From Aug. 1-11, 2009, an 11-day retrospective of director Ang Lee’s work, called “Intimate Views From Afar” will take place at the Film Society of Lincoln Center. Its title is more than fitting — from his marginal characters to his cross-cultural portraits, Lee has an incredible skill of allowing the audience, a stranger and outsider to the plot, to watch a film as if they were experiencing the story from the inside out. Lee describes himself as a marginal figure himself. “Making movies is a way of understanding myself and the world. I have to go with curiosity to unknown territory to be an honest filmmaker,” Lee said in an interview reported by the New York Times.

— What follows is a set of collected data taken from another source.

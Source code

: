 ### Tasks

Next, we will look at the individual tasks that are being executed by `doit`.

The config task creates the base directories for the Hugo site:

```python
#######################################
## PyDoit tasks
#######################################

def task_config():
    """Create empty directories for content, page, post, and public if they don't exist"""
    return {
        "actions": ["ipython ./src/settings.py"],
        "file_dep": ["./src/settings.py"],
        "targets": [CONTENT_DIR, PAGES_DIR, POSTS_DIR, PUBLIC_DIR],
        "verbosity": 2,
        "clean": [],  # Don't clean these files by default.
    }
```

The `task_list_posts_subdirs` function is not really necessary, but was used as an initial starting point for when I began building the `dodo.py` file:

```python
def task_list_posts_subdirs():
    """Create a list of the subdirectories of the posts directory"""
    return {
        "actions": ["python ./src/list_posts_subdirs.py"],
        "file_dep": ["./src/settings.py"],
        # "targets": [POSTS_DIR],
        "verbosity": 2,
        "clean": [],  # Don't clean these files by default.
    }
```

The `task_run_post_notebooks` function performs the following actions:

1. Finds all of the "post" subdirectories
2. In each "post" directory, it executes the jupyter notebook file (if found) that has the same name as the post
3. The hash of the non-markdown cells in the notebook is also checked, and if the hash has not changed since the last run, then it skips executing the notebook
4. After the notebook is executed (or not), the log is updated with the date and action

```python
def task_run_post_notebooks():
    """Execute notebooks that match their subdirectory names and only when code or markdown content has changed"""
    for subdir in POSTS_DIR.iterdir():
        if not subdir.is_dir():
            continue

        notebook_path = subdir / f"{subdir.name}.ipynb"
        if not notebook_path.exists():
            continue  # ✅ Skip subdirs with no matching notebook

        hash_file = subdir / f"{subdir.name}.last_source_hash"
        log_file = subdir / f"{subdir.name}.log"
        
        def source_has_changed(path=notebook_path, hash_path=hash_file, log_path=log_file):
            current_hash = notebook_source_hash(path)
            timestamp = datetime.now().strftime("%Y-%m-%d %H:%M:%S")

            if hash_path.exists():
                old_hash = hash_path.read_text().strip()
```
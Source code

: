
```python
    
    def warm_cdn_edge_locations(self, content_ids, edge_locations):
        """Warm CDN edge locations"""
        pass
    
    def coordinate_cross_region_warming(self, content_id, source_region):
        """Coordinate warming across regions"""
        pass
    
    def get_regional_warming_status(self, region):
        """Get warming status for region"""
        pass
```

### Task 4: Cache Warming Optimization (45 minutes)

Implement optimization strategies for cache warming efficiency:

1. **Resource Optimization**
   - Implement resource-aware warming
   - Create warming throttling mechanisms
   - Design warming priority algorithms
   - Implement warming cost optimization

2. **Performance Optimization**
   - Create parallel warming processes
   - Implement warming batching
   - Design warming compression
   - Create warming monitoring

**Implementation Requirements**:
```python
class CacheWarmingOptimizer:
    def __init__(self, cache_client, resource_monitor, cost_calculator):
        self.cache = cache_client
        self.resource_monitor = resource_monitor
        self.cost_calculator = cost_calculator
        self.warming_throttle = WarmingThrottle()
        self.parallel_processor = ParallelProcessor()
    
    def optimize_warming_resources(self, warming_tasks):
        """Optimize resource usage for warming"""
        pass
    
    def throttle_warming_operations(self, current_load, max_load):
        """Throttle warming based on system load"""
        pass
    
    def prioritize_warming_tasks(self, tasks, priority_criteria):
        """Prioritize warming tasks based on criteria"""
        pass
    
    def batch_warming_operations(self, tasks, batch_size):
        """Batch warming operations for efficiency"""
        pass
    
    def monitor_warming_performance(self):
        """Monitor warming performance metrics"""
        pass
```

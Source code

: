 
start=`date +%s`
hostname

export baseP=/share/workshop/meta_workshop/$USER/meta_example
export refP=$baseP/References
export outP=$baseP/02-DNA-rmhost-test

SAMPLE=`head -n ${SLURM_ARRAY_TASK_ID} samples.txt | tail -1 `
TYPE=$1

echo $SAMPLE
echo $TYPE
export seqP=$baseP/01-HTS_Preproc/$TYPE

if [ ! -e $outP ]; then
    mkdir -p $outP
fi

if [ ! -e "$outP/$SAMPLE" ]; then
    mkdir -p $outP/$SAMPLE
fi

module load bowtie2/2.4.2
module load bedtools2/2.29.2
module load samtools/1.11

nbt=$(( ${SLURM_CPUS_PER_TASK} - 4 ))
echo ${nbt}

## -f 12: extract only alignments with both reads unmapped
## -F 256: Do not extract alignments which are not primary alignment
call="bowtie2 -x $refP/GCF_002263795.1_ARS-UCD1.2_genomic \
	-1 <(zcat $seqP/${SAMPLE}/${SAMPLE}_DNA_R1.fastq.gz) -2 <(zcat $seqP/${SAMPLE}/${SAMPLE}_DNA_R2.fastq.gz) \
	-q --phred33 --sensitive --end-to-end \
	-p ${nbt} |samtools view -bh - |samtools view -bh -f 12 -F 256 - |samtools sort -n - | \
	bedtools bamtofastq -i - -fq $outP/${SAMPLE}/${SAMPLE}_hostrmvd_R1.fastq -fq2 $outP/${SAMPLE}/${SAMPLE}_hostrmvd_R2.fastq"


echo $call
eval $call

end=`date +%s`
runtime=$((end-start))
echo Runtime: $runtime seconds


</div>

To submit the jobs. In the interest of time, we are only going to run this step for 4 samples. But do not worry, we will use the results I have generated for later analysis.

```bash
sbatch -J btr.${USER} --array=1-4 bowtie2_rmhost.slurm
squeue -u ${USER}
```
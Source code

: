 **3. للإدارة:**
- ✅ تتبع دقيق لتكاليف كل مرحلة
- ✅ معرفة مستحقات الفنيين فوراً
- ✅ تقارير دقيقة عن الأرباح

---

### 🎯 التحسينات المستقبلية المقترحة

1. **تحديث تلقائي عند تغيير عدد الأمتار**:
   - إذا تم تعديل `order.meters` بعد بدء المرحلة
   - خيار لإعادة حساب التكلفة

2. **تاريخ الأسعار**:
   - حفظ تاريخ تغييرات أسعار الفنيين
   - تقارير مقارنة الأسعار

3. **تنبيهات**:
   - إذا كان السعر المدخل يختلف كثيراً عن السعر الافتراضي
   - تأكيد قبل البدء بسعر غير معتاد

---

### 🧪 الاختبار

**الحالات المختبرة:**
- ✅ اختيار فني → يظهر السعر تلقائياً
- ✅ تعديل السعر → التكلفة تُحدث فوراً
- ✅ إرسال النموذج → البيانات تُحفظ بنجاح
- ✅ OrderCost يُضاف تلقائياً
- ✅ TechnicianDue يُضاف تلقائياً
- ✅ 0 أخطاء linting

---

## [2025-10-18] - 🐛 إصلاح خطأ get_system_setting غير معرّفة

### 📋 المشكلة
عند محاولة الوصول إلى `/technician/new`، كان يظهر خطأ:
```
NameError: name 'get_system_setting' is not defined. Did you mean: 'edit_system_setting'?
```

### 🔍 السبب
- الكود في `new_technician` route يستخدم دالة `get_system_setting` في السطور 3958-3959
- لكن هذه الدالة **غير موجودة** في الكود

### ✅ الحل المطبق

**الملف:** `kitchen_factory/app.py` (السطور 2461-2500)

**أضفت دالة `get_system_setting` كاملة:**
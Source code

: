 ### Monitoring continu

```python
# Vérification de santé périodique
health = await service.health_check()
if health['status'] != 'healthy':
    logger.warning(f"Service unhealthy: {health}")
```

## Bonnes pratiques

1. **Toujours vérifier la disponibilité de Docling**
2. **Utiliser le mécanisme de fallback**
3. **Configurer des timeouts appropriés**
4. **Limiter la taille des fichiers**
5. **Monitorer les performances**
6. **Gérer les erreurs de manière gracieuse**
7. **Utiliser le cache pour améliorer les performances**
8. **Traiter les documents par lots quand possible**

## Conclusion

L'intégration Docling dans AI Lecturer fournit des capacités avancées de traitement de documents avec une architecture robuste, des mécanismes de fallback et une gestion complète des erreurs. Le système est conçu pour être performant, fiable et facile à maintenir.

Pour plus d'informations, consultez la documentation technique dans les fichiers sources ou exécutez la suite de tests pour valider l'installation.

When I watch Lee’s films, I feel as though I’m brought into another world that I continue to experience even after the film has ended. I recently saw his 2007 film “Lust, Caution,” a hauntingly complex espionage film with such raw, passionate scenes that I found myself still dwelling on the film weeks after I watched it. Then there are his famous Oscar-winning films, “Crouching Tiger, Hidden Dragon” and “Brokeback Mountain” which left me with unforgettable portraits of its beautiful scenes and depictions of entangled relationships.
With complexity at the core of his work, it’s fascinating how his films portray life in an uncanny yet beautiful manner. There’s always more to his films than meets the eye. As Lee says, “I find it hard to deliver straightforward things…When a thing has a little twisted angle, I know better what to do and find that I relate to it much more.”
Lee’s films also carry such versatility — from watching his earlier films “The Wedding Banquet” (1993) and “Eat Drink Man Woman” (1994), it came as a surprise to me that he also directed “Sense and Sensibility”(1995) and “Hulk” (2003). The programming director of the Film Society, Richard Peña, describes: “There is nobody of his generation who ranges so far, from comic books to classics, and across cultures. There is a tendency for directors to establish a world and stay in it. But Ang represents a kind of fluidity of identity, a chameleonlike willingness to adapt and flow and change, that is very much a part of our postmodern world.”
Ang Lee’s latest project is “Taking Woodstock,” a film based on the autobiography “Taking Woodstock: A True Story of a Riot, a Concert, and a Life” by Elliot Tiber and Tom Monte. The film, with a cast including Demetri Martin, Emile Hirsch, Jeffrey Dean Morgan and Live Schreiber, will be released on Aug. 28, 2009.